_TO DO_: The response should be an exact transcription of the data below, free of images.

_MATERIAL PROVIDED_:
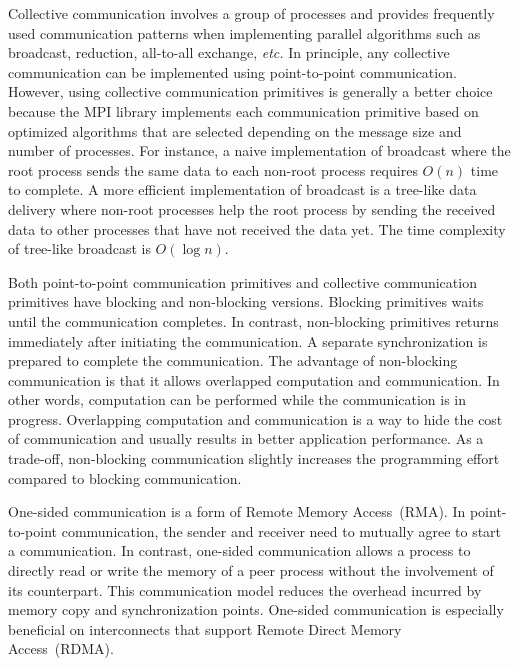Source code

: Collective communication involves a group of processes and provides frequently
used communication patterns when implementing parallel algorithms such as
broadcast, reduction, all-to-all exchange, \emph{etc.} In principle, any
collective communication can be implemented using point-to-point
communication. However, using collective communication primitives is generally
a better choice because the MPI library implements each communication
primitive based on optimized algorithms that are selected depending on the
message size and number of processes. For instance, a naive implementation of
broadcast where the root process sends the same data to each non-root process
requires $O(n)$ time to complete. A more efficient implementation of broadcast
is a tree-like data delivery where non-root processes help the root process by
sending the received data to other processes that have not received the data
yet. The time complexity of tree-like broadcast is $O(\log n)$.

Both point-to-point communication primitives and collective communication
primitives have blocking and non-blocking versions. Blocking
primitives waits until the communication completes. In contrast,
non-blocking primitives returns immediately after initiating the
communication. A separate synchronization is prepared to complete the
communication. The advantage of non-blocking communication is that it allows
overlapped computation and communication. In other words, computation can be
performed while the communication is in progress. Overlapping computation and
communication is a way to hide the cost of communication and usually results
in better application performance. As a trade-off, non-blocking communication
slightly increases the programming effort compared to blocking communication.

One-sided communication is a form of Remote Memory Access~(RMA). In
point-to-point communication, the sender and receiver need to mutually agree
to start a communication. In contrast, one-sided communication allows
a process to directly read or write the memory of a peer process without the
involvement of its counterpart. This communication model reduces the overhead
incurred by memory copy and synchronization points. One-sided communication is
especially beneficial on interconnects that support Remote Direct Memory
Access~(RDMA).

_SOLUTION_:
Source code

: Collective communication involves a group of processes and provides frequently
used communication patterns when implementing parallel algorithms such as
broadcast, reduction, all-to-all exchange, \emph{etc.} In principle, any
collective communication can be implemented using point-to-point
communication. However, using collective communication primitives is generally
a better choice because the MPI library implements each communication
primitive based on optimized algorithms that are selected depending on the
message size and number of processes. For instance, a naive implementation of
broadcast where the root process sends the same data to each non-root process
requires $O(n)$ time to complete. A more efficient implementation of broadcast
is a tree-like data delivery where non-root processes help the root process by
sending the received data to other processes that have not received the data
yet. The time complexity of tree-like broadcast is $O(\log n)$.

Both point-to-point communication primitives and collective communication
primitives have blocking and non-blocking versions. Blocking
primitives waits until the communication completes. In contrast,
non-blocking primitives returns immediately after initiating the
communication. A separate synchronization is prepared to complete the
communication. The advantage of non-blocking communication is that it allows
overlapped computation and communication. In other words, computation can be
performed while the communication is in progress. Overlapping computation and
communication is a way to hide the cost of communication and usually results
in better application performance. As a trade-off, non-blocking communication
slightly increases the programming effort compared to blocking communication.

One-sided communication is a form of Remote Memory Access~(RMA). In
point-to-point communication, the sender and receiver need to mutually agree
to start a communication. In contrast, one-sided communication allows
a process to directly read or write the memory of a peer process without the
involvement of its counterpart. This communication model reduces the overhead
incurred by memory copy and synchronization points. One-sided communication is
especially beneficial on interconnects that support Remote Direct Memory
Access~(RDMA).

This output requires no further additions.